I'd like the data beneath this line reproduced exactly, without any of its images.
==== Provided entries
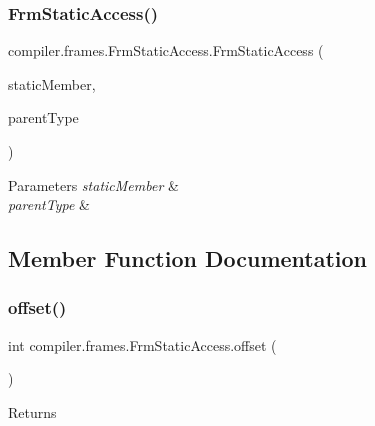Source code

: \subsubsection{\texorpdfstring{Frm\+Static\+Access()}{FrmStaticAccess()}}
{\footnotesize\ttfamily compiler.\+frames.\+Frm\+Static\+Access.\+Frm\+Static\+Access (\begin{DoxyParamCaption}\item[{\hyperlink{classcompiler_1_1abstr_1_1tree_1_1def_1_1_abs_var_def}{Abs\+Var\+Def}}]{static\+Member,  }\item[{\hyperlink{classcompiler_1_1seman_1_1type_1_1_can_type}{Can\+Type}}]{parent\+Type }\end{DoxyParamCaption})}


\begin{DoxyParams}{Parameters}
{\em static\+Member} & \\
\hline
{\em parent\+Type} & \\
\hline
\end{DoxyParams}


\subsection{Member Function Documentation}
\mbox{\label{classcompiler_1_1frames_1_1_frm_static_access_aa25f7d44702e6e0242b7b894d30c7c08}} 
\subsubsection{\texorpdfstring{offset()}{offset()}}
{\footnotesize\ttfamily int compiler.\+frames.\+Frm\+Static\+Access.\+offset (\begin{DoxyParamCaption}{ }\end{DoxyParamCaption})}

\begin{DoxyReturn}{Returns}

\end{DoxyReturn}
\mbox{\label{classcompiler_1_1frames_1_1_frm_static_access_a7e02d2e838ffec8979960f12e4938436}} 

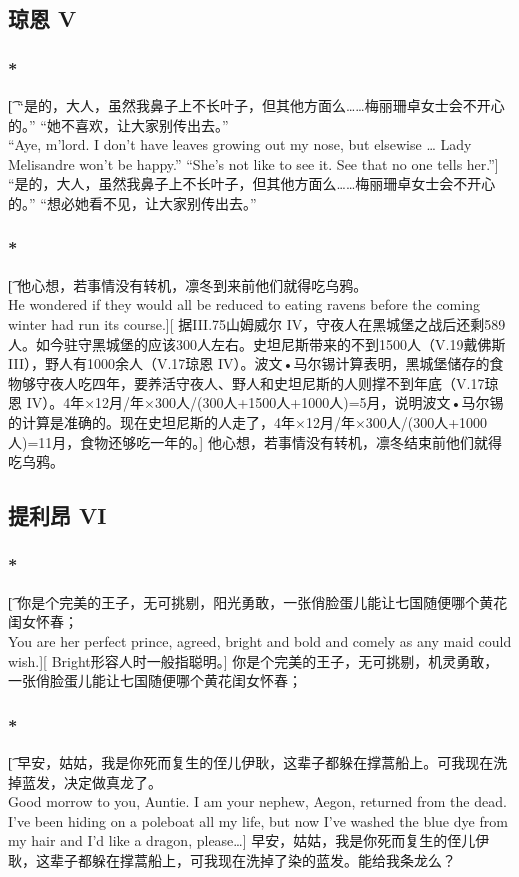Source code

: \documentclass[12pt,a4paper]{article}
\begin{document}
\subsection{琼恩 V}
\subsubsection{\color{red}*}\t[
	“是的，大人，虽然我鼻子上不长叶子，但其他方面么……梅丽珊卓女士会不开心的。” “她不喜欢，让大家别传出去。”\\
	“Aye, m'lord. I don't have leaves growing out my nose, but elsewise … Lady Melisandre won't be happy.” “She's not like to see it. See that no one tells her.”]
	“是的，大人，虽然我鼻子上不长叶子，但其他方面么……梅丽珊卓女士会不开心的。” “想必她看不见，让大家别传出去。”
	
\subsubsection{\color{red}*}\t[
	他心想，若事情没有转机，凛冬到来前他们就得吃乌鸦。\\
	He wondered if they would all be reduced to eating ravens before the coming winter had run its course.][
	据III.75山姆威尔 IV，守夜人在黑城堡之战后还剩589人。如今驻守黑城堡的应该300人左右。史坦尼斯带来的不到1500人（V.19戴佛斯 III），野人有1000余人（V.17琼恩 IV）。波文•马尔锡计算表明，黑城堡储存的食物够守夜人吃四年，要养活守夜人、野人和史坦尼斯的人则撑不到年底（V.17琼恩 IV）。4年×12月/年×300人/(300人+1500人+1000人)=5月，说明波文•马尔锡的计算是准确的。现在史坦尼斯的人走了，4年×12月/年×300人/(300人+1000人)=11月，食物还够吃一年的。]
	他心想，若事情没有转机，凛冬结束前他们就得吃乌鸦。
		
\subsection{提利昂 VI}
\subsubsection{\color{red}*}\t[
	你是个完美的王子，无可挑剔，阳光勇敢，一张俏脸蛋儿能让七国随便哪个黄花闺女怀春；\\
	You are her perfect prince, agreed, bright and bold and comely as any maid could wish.][
	Bright形容人时一般指聪明。]
	你是个完美的王子，无可挑剔，机灵勇敢，一张俏脸蛋儿能让七国随便哪个黄花闺女怀春；
	
\subsubsection{\color{red}*}\t[
	早安，姑姑，我是你死而复生的侄儿伊耿，这辈子都躲在撑蒿船上。可我现在洗掉蓝发，决定做真龙了。\\
	Good morrow to you, Auntie. I am your nephew, Aegon, returned from the dead. I've been hiding on a poleboat all my life, but now I've washed the blue dye from my hair and I'd like a dragon, please\ldots ]
	早安，姑姑，我是你死而复生的侄儿伊耿，这辈子都躲在撑蒿船上，可我现在洗掉了染的蓝发。能给我条龙么？
	
\end{document}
========
Answer space:
Source code

: \subsubsection{\texorpdfstring{Frm\+Static\+Access()}{FrmStaticAccess()}}
{\footnotesize\ttfamily compiler.\+frames.\+Frm\+Static\+Access.\+Frm\+Static\+Access (\begin{DoxyParamCaption}\item[{\hyperlink{classcompiler_1_1abstr_1_1tree_1_1def_1_1_abs_var_def}{Abs\+Var\+Def}}]{static\+Member,  }\item[{\hyperlink{classcompiler_1_1seman_1_1type_1_1_can_type}{Can\+Type}}]{parent\+Type }\end{DoxyParamCaption})}


\begin{DoxyParams}{Parameters}
{\em static\+Member} & \\
\hline
{\em parent\+Type} & \\
\hline
\end{DoxyParams}


\subsection{Member Function Documentation}
\mbox{\label{classcompiler_1_1frames_1_1_frm_static_access_aa25f7d44702e6e0242b7b894d30c7c08}} 
\subsubsection{\texorpdfstring{offset()}{offset()}}
{\footnotesize\ttfamily int compiler.\+frames.\+Frm\+Static\+Access.\+offset (\begin{DoxyParamCaption}{ }\end{DoxyParamCaption})}

\begin{DoxyReturn}{Returns}

\end{DoxyReturn}
\mbox{\label{classcompiler_1_1frames_1_1_frm_static_access_a7e02d2e838ffec8979960f12e4938436}} 

Source code

: \documentclass[12pt,a4paper]{article}
\begin{document}
\subsection{琼恩 V}
\subsubsection{\color{red}*}\t[
	“是的，大人，虽然我鼻子上不长叶子，但其他方面么……梅丽珊卓女士会不开心的。” “她不喜欢，让大家别传出去。”\\
	“Aye, m'lord. I don't have leaves growing out my nose, but elsewise … Lady Melisandre won't be happy.” “She's not like to see it. See that no one tells her.”]
	“是的，大人，虽然我鼻子上不长叶子，但其他方面么……梅丽珊卓女士会不开心的。” “想必她看不见，让大家别传出去。”
	
\subsubsection{\color{red}*}\t[
	他心想，若事情没有转机，凛冬到来前他们就得吃乌鸦。\\
	He wondered if they would all be reduced to eating ravens before the coming winter had run its course.][
	据III.75山姆威尔 IV，守夜人在黑城堡之战后还剩589人。如今驻守黑城堡的应该300人左右。史坦尼斯带来的不到1500人（V.19戴佛斯 III），野人有1000余人（V.17琼恩 IV）。波文•马尔锡计算表明，黑城堡储存的食物够守夜人吃四年，要养活守夜人、野人和史坦尼斯的人则撑不到年底（V.17琼恩 IV）。4年×12月/年×300人/(300人+1500人+1000人)=5月，说明波文•马尔锡的计算是准确的。现在史坦尼斯的人走了，4年×12月/年×300人/(300人+1000人)=11月，食物还够吃一年的。]
	他心想，若事情没有转机，凛冬结束前他们就得吃乌鸦。
		
\subsection{提利昂 VI}
\subsubsection{\color{red}*}\t[
	你是个完美的王子，无可挑剔，阳光勇敢，一张俏脸蛋儿能让七国随便哪个黄花闺女怀春；\\
	You are her perfect prince, agreed, bright and bold and comely as any maid could wish.][
	Bright形容人时一般指聪明。]
	你是个完美的王子，无可挑剔，机灵勇敢，一张俏脸蛋儿能让七国随便哪个黄花闺女怀春；
	
\subsubsection{\color{red}*}\t[
	早安，姑姑，我是你死而复生的侄儿伊耿，这辈子都躲在撑蒿船上。可我现在洗掉蓝发，决定做真龙了。\\
	Good morrow to you, Auntie. I am your nephew, Aegon, returned from the dead. I've been hiding on a poleboat all my life, but now I've washed the blue dye from my hair and I'd like a dragon, please\ldots ]
	早安，姑姑，我是你死而复生的侄儿伊耿，这辈子都躲在撑蒿船上，可我现在洗掉了染的蓝发。能给我条龙么？
	
\end{document}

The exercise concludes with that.